How to complete this task: Among the records below, find each line containing the word "their" and copy it.

-------- Record excerpts

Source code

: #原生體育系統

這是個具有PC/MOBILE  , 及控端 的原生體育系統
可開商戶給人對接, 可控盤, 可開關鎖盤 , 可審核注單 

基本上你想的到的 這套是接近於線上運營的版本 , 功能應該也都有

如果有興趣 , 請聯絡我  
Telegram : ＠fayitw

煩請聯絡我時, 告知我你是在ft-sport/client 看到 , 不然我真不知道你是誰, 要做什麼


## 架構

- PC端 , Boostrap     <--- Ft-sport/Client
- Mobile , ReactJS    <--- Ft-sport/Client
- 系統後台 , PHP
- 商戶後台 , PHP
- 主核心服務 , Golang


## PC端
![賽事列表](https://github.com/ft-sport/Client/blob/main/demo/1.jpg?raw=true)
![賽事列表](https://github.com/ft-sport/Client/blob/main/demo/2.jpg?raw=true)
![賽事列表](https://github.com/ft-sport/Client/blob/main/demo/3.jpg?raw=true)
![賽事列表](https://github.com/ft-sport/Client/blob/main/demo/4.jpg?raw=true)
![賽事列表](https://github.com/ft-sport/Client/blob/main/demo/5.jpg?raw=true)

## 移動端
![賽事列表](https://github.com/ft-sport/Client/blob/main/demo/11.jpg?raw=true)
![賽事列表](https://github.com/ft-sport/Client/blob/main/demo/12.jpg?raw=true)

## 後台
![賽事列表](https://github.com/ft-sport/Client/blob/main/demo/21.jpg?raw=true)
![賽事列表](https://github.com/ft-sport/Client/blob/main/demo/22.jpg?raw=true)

----------------
-------- Record excerpts

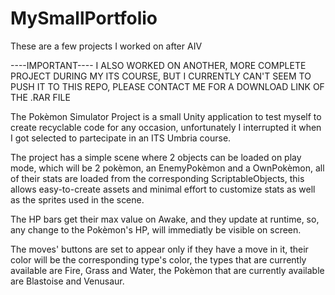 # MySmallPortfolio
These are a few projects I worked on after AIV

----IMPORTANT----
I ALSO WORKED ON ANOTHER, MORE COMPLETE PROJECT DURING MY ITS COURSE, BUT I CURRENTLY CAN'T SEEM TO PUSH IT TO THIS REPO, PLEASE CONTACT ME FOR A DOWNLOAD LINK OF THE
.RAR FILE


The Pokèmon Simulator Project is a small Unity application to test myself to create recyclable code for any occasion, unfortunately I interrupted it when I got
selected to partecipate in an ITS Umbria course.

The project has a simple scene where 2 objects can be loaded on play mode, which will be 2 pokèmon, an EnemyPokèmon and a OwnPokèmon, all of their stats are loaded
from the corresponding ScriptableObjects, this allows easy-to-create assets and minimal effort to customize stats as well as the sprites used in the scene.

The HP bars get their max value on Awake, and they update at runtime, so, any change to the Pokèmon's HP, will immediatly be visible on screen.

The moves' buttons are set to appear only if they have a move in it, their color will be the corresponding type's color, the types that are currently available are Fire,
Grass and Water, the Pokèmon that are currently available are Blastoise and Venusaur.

----------------
-------- Record excerpts

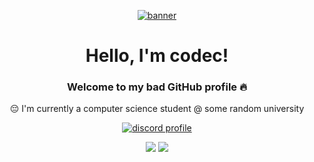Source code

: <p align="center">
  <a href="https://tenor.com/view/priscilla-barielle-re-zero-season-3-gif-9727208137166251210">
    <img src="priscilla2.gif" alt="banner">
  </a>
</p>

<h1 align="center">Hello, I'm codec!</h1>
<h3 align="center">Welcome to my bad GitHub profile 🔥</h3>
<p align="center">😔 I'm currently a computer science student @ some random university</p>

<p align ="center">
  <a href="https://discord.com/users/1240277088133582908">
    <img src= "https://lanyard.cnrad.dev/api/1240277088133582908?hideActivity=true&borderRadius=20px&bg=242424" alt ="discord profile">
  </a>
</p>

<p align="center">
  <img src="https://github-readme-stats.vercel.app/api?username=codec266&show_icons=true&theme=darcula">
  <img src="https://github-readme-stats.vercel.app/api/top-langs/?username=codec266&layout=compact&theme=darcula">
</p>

----------------

Answer space:
The project has a simple scene where 2 objects can be loaded on play mode, which will be 2 pokèmon, an EnemyPokèmon and a OwnPokèmon, all of their stats are loaded
The HP bars get their max value on Awake, and they update at runtime, so, any change to the Pokèmon's HP, will immediatly be visible on screen.
The moves' buttons are set to appear only if they have a move in it, their color will be the corresponding type's color, the types that are currently available are Fire,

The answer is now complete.